MANILA, Philippines — Investment commitments approved by the Board of Investments (BOI) rose by more than a fifth in the first half from a year ago, reflecting investor confidence in the country’s economic fundamentals and growth prospects.
In a statement, BOI, an attached agency of the Department of Trade and Industry (DTI), said that it approved P461.84 billion worth of investments in the first semester, 21 percent higher than the P382.24 billion in the same period last year.
The approved investments from January to June are for 124 projects that are expected to create 14,415 direct jobs.
Trade Secretary and BOl chairman Cristina Roque said that the strong performance shows confidence in the country as an investment destination amid continued government efforts to enhance competitiveness and improve ease of doing business.
“The strong growth in DTI-BOl-approved investments reflects investors’ confidence in the Philippines and in the Marcos Jr. administration’s reform policies.
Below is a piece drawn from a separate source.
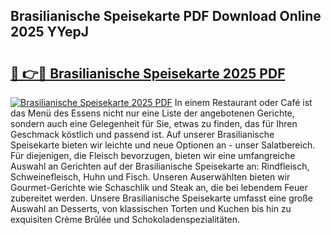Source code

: ## Brasilianische Speisekarte PDF Download Online 2025 YYepJ

# <h2><a href="http://gcdt69y.nevu.top/?p=Brasilianische+Speisekarte">🔗 👉🔴 Brasilianische Speisekarte 2025 PDF</a></h2>

[![Brasilianische Speisekarte 2025 PDF](https://i.imgur.com/dBaPXMq.png)](http://gcdt69y.nevu.top/?p=Brasilianische+Speisekarte)
In einem Restaurant oder Café ist das Menü des Essens nicht nur eine Liste der angebotenen Gerichte, sondern auch eine Gelegenheit für Sie, etwas zu finden, das für Ihren Geschmack köstlich und passend ist. Auf unserer Brasilianische Speisekarte bieten wir leichte und neue Optionen an - unser Salatbereich. Für diejenigen, die Fleisch bevorzugen, bieten wir eine umfangreiche Auswahl an Gerichten auf der Brasilianische Speisekarte an: Rindfleisch, Schweinefleisch, Huhn und Fisch. Unseren Auserwählten bieten wir Gourmet-Gerichte wie Schaschlik und Steak an, die bei lebendem Feuer zubereitet werden. Unsere Brasilianische Speisekarte umfasst eine große Auswahl an Desserts, von klassischen Torten und Kuchen bis hin zu exquisiten Crème Brûlée und Schokoladenspezialitäten.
We are making it easier to invest, expand and do business in the country,” she said.
“Our focus now is to turn these investment commitments into operating projects that create quality jobs, strengthen industries and deliver lasting opportunities for Filipinos,” Roque also said.
The bulk of the BOI-approved investments in the first half came from domestic firms, amounting to P447.32 billion, 41 percent higher year-on-year.
Meanwhile, foreign investments amounted to P14.16 billion in the first semester.
Singapore was the top source of foreign investments approved by the BOI in the first half, accounting for P3.15 billion.
This was followed by China at P1.13 billion, the United States at P1.06 billion, Australia at P961 million and Japan at P873 million.
By sector, energy, including renewable energy, accounted for the largest share of BOI-approved investments in the first semester at P343.47 billion or 74.25 percent of the total.
Other major contributors to the BOl-approved investments include real estate activities with P36.55 billion, air and water transport with P36.25 billion, mining and quarrying at P14.64 billion, hotel, tourism and accommodation projects at P7.58 billion and manufacturing at P7.22 billion.
In terms of location, the Cordillera Administrative Region registered the highest level of approved investments at P150.40 billion.
This was followed by the Ilocos Region at P144.13 billion, the National Capital Region at P48.78 billion, Central Luzon at P33.55 billion, Caraga at P16.93 billion and Central Visayas at P13.97 billion.
Through the implementation of CREATE MORE, the Strategic Investment Priority Plan (SIPP) and the Green Lane for Strategic Investments, Trade Undersecretary and BOI managing head Ceferino Rodolfo said the agency is ensuring that investors receive policy support and facilitation mechanisms needed to move projects from approval to operation.
“These reforms are helping position the Philippines as a preferred location for strategic, high-value and job-generating investments,” he said.
He said that the new 2026 to 2028 SIPP, which identifies activities qualified for government incentives, will be instrumental in hitting the BOI’s P1-trillion investment approvals target for the year.
“This is important for us to hit or to realize the P1-trillion target of the BOI. And equally important is the quality of the investments that we’re trying to bring in,” he said, noting that the SIPP focuses on incentivizing innovation-driven investments or the industries of the future.
He said that the BOI is fast-tracking the finalization of the SIPP’s General Policies and Specific Guidelines, which are eyed for publication within the current quarter.
Last Friday, the BOI officially launched the nationwide SIPP Roadshow, starting with its Luzon leg at the Makati Diamond Residences to present investment opportunities identified under the country’s investment roadmap.
The roadshow will continue in the Visayas and Mindanao in the coming weeks.